1. How do smart grids differ from current electricity infrastructure in the United States? Current electricity infrastructure in the United States is dated. It does not track how customers use their energy, making it difficult to come with up with distribution alternatives. A smart grid uses digital technology. This smart grid allows customers to see how much energy they are using at any given time for better management of electricity use. The further reduction of energy consumption saves electricity and reduces carbon emissions. The smart grids can also detect power outages sooner than the current infrastructure, resulting in a quicker response and restoration of service.
2. What management, organization, and technology issues should be considered when developing a smart grid? Management Issues – Making sure they have enough qualified staff. Determine if it is the right decision for everyone involved. Organization Issues – How will a smart grid fit into the values and core beliefs of the organization? Technology Issues – Determine what software and hardware will be used. Determine who will manage the technology.
3. What challenge to the development of smart grids do you think is most likely to hamper their development? Cost is going to be the biggest hamper to the development of smart grids. For energy companies to install the cable needed, is expensive and it needs to go to every location using electricity. The cost to consumers could become expensive to begin with and they would have to put the time into learning the system. In addition, the example with the Petersons’ used a hybrid plug-in vehicle. Although, it contributed to their one-third savings it is something not everyone can afford to purchase or want to purchase.
4. What other areas of our infrastructure could benefit from “smart” technologies? Describe one example not listed in the case. Water departments could benefit from smart technologies. They already use a system that has saved money on labor. Previously, employees would walk from one house to another to read the meters. Now, it is done by driving down a street with a laptop in the vehicle and the computer reads the meter as the vehicle passes.
Employees can see on the laptop which residences were read and if there are any that need maintenance. However, if they had a system similar to the smart grid it would allow water companies and consumers to monitor water usage. For instance, the water companies could make sure that people do not water during the heat of the day and more often than is allowed each week. In addition, consumers could see how much water they are consuming on a daily basis and decide if reduction measures need to be taken. It would also help with detecting leaks and other maintenance issues.

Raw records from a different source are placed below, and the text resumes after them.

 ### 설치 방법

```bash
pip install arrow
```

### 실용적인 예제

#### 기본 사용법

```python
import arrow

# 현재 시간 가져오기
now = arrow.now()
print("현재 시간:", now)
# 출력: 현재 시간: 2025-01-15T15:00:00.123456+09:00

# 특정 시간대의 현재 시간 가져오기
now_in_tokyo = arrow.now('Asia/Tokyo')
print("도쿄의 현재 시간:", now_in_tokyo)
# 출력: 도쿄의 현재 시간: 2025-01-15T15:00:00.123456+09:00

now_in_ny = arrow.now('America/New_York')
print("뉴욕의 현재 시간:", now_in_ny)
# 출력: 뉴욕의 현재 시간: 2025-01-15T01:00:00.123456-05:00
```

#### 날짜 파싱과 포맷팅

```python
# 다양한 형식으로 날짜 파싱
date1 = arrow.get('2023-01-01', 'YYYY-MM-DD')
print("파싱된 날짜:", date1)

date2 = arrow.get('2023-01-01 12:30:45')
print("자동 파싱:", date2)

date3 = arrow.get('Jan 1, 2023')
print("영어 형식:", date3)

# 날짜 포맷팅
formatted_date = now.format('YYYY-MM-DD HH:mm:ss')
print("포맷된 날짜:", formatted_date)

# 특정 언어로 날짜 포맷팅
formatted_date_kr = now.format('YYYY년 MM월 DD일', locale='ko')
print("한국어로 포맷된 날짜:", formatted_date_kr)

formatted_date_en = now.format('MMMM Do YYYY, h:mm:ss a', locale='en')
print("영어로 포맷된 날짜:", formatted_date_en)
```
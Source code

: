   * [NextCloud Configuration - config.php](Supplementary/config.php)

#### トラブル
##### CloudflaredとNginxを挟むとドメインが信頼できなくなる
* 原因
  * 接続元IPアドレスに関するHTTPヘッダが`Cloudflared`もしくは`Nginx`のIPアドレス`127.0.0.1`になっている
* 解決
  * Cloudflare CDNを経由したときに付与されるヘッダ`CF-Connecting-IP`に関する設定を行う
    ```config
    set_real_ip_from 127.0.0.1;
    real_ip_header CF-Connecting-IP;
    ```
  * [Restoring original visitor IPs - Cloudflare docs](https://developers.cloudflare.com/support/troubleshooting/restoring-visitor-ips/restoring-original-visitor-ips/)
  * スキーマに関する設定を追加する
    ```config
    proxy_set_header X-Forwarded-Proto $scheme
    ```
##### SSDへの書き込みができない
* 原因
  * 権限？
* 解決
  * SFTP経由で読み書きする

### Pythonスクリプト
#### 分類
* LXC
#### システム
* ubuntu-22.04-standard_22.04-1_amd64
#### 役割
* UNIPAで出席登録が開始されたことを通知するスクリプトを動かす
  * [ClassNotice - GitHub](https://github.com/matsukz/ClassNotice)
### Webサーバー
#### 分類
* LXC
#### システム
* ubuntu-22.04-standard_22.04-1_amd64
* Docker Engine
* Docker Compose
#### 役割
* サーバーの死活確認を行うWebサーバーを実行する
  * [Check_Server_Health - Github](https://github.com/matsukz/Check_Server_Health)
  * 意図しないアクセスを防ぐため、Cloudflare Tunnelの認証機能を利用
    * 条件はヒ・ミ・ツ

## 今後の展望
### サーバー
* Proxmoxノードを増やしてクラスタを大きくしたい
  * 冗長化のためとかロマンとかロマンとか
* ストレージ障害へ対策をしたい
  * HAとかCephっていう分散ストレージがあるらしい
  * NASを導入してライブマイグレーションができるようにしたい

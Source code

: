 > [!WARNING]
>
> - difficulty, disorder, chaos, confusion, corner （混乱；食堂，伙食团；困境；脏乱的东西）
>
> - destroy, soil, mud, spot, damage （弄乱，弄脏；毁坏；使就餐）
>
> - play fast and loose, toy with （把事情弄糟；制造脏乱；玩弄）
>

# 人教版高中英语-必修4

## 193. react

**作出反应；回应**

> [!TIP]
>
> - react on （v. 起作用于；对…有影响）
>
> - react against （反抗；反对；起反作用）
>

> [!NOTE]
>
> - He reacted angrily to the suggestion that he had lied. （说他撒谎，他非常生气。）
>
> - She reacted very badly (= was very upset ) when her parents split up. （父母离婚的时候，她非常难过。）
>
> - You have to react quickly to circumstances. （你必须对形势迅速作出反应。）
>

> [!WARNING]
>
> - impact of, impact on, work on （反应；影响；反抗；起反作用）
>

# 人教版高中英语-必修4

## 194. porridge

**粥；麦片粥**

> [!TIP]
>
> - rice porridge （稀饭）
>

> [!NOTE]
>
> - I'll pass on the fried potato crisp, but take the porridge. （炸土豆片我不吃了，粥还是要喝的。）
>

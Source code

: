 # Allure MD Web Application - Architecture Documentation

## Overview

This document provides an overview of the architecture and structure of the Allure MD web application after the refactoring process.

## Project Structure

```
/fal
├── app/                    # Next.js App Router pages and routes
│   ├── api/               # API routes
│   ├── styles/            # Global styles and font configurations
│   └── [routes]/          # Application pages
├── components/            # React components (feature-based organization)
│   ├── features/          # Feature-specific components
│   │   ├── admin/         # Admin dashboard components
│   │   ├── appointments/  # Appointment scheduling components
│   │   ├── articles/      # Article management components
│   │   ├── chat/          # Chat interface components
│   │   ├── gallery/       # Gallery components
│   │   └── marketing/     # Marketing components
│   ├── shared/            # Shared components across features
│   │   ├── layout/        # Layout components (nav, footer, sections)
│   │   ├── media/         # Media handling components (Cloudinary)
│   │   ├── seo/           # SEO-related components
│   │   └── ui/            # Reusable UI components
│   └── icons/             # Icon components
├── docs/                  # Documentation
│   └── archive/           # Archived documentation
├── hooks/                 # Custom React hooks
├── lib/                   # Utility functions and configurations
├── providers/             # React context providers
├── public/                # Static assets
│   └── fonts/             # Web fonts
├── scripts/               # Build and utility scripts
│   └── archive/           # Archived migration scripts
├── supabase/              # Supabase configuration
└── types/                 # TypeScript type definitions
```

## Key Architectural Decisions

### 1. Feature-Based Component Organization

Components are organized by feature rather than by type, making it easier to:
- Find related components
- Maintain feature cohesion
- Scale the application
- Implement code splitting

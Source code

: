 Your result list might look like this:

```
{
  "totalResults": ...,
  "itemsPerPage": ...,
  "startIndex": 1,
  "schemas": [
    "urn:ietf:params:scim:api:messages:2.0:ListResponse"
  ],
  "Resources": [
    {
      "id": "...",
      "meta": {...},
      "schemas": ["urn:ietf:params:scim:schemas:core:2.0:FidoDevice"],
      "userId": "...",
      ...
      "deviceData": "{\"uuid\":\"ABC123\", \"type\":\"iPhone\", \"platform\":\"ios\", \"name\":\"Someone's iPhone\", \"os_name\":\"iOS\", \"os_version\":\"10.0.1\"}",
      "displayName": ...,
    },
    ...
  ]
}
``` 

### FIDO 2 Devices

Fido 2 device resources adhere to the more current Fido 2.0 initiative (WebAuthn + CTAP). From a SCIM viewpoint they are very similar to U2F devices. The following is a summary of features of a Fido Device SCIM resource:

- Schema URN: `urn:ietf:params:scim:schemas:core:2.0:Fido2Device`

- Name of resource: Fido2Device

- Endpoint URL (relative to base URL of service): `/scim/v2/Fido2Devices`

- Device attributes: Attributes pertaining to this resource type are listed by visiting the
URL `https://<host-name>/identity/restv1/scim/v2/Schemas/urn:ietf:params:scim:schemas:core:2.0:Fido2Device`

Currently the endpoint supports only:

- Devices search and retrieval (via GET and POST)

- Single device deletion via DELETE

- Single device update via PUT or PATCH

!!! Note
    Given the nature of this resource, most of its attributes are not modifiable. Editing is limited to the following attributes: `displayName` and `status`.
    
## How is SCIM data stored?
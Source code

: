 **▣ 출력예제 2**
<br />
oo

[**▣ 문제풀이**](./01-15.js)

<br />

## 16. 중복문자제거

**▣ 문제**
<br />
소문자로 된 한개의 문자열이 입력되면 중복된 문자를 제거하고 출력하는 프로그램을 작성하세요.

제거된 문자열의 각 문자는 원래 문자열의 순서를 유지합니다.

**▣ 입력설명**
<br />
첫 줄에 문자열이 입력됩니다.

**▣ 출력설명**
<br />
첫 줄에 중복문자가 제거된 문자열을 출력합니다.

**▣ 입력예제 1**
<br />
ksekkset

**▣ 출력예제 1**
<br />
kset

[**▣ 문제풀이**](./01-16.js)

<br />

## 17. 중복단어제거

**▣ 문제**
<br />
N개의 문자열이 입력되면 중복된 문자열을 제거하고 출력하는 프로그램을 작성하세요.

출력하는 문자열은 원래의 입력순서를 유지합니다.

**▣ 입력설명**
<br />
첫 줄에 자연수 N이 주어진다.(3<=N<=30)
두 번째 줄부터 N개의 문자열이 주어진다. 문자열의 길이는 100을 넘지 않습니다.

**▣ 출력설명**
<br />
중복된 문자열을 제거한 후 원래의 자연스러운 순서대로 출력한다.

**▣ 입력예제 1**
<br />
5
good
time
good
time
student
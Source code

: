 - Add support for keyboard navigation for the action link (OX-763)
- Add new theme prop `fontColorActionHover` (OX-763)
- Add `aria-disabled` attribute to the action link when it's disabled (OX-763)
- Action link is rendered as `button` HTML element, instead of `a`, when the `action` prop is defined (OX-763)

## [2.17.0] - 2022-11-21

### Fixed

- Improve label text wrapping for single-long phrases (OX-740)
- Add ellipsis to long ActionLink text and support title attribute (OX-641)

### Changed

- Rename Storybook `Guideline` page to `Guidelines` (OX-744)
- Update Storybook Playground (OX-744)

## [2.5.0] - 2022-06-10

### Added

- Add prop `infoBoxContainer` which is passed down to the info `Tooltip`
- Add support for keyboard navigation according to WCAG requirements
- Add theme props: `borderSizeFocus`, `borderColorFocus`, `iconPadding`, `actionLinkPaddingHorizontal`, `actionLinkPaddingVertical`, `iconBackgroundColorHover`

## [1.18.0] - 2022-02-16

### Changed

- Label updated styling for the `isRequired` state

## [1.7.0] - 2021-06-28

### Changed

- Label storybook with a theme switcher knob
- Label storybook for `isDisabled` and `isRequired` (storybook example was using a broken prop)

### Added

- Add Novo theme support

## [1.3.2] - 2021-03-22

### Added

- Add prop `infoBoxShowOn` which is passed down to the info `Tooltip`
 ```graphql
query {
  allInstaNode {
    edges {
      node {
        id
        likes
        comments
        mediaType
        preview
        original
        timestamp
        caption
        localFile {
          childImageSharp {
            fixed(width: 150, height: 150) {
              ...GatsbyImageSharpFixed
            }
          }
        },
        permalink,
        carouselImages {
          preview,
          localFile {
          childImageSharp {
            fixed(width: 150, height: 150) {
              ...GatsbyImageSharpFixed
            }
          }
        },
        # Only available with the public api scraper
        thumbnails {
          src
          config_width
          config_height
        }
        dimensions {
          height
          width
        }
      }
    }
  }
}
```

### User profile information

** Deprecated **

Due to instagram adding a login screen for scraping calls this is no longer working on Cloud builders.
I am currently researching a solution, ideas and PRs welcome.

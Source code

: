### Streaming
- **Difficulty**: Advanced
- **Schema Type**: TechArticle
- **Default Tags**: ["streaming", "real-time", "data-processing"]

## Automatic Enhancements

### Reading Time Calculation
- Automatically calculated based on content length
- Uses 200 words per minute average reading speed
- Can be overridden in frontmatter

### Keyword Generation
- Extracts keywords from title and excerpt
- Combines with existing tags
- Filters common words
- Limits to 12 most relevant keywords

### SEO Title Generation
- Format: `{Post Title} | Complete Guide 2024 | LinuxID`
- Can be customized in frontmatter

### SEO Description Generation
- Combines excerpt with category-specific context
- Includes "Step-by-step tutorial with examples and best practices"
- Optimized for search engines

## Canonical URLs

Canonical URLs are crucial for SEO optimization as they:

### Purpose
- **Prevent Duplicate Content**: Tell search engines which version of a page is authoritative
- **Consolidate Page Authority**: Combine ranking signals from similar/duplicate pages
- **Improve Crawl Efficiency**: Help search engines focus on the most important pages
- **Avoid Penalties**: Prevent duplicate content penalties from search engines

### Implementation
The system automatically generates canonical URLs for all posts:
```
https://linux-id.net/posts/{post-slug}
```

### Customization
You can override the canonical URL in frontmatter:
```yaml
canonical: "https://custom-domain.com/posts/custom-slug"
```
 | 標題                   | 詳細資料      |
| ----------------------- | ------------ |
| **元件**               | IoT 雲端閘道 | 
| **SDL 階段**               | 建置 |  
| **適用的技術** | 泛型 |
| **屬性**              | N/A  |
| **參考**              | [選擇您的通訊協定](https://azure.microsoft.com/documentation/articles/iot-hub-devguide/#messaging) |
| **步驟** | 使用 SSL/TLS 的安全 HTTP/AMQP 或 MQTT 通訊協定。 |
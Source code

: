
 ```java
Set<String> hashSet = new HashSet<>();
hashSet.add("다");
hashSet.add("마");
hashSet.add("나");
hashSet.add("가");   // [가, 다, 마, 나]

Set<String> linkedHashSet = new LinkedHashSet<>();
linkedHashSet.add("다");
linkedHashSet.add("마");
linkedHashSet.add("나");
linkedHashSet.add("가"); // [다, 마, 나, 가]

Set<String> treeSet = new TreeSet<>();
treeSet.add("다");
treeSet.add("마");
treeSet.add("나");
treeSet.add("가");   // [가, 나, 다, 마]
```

5. Would you like your home and your community to be part of a smart grid? Why or Why not? Explain. No, I would not like to be part of a smart grid community. The benefits include knowing how much energy you are consuming and the opportunity to lower carbon emissions into the atmosphere. However, the cost to start the program would be expensive. I would not want to put the money out initially for the meter box to be installed in my home. I do not need another form of technology in my home to figure out, that needs batteries replaced, and more opportunities for hackers to collect my personal information. In addition, I would not want Xcel to monitor my appliances, heating, or air-conditioning systems.